Liminal Waterways Countercultures

While most academics approach Europe from the perspective of the continent’s landmass, we explore the waterways that marks its peripheries or limits, especially its “liminal” waterways – those that mark edges or boundaries and therefore enable interesting things to happen. We focus on what we call liminal waterway countercultures, the creative alternative forms of life that have emerged in these spaces. Against the backdrop of Europe’s crisis of diversification (the ways in which cultural diversity and human mobility have appeared in narratives of panic across the continent) and of its ecological crisis (as rivers and coastlines dry up, erode and flood), countercultures emerge which provide models of resilience. We retrieve submerged narratives of how water – imaginatively or literally – has been central to how communities, artists, activists and municipalities have re-appropriated post-colonial, post-fascist and post-socialist urban and natural space. We use historical, literary, spatial and anthropological methods to explore these multilingual sites of cultural production and conviviality, through which tides of people, ideas and objects flow. Our cases – some historical and some contemporary – are located in the Atlantic estuaries the Ria Formosa and Merseyside, the Channel ports London and Ostend, the island of Rhodes, the Mediterranean coasts of Marseille and the Balkans, and the riverine network linking central Europe to the Adriatic.

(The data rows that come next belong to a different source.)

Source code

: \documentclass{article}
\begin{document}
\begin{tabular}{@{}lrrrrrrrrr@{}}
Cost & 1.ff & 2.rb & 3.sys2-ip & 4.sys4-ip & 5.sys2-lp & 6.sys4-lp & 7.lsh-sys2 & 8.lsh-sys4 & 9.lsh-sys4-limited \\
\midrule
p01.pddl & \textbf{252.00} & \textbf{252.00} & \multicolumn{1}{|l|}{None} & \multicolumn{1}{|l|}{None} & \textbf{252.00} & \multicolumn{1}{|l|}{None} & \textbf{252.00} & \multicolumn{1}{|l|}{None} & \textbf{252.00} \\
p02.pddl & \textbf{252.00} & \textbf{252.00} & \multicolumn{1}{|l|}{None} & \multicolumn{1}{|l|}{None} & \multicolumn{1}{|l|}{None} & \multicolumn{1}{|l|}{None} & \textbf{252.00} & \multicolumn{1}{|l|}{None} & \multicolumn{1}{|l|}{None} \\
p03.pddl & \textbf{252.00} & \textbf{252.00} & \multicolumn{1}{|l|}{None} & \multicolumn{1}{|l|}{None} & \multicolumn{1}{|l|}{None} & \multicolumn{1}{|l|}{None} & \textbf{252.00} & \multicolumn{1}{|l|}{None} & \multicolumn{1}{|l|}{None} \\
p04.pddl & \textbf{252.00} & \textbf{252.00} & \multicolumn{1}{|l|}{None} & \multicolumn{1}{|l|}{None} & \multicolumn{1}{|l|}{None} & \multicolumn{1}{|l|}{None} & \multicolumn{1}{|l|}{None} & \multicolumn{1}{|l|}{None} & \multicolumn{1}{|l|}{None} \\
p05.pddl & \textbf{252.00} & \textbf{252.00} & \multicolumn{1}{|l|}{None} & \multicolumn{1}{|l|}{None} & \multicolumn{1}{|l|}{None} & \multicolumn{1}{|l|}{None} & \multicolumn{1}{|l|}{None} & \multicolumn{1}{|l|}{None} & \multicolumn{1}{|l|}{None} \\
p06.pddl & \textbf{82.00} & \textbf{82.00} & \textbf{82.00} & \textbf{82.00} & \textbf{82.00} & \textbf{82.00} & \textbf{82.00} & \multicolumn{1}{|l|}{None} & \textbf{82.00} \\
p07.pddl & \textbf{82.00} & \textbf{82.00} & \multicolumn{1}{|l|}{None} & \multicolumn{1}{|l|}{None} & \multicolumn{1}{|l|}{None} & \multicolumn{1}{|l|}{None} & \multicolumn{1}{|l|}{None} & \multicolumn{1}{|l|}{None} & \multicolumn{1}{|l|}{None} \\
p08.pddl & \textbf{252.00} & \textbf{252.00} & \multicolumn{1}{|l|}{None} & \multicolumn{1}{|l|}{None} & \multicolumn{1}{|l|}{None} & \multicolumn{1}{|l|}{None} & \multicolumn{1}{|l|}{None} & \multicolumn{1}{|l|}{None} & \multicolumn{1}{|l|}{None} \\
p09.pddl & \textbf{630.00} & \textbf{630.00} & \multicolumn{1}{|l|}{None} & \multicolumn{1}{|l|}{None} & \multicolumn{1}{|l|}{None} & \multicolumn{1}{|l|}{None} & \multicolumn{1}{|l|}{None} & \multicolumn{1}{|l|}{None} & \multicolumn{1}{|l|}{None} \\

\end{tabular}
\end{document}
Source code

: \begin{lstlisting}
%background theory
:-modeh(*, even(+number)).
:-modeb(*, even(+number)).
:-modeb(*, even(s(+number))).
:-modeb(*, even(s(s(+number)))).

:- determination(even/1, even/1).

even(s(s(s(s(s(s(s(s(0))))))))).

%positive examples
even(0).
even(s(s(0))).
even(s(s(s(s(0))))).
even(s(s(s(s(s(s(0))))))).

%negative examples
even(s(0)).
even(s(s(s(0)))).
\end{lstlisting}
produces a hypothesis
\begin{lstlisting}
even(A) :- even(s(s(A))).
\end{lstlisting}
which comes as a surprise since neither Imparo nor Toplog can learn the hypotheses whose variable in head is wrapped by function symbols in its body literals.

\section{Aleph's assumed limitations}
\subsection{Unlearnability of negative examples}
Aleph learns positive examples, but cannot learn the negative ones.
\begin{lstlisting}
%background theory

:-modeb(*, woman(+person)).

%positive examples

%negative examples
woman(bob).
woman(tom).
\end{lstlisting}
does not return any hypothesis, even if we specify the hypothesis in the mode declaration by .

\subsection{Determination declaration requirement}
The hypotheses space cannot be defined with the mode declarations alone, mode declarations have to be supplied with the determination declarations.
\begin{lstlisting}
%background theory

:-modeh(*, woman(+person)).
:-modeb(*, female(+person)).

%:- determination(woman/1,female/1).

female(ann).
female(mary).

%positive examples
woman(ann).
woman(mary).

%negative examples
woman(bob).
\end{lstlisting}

Working with our Associate Partners – Sciaena (a Portuguese grassroots environmental NGO), the Museum of European and Mediterranean Civilisations (Mucem), and the Maritime and History Museum of the Croatian Littoral in Rijeka (PPMHP) – our project will produce digital audio-visual material on each site (including virtual “walks” through each as well as cartographic resources enabling non-academic users in and beyond our sites to visualise them and flows between them), and culminate in a museum exhibition at PPMHP, creating future cultural knowledge resilience in frontline nodes of climate crisis and migrational shift.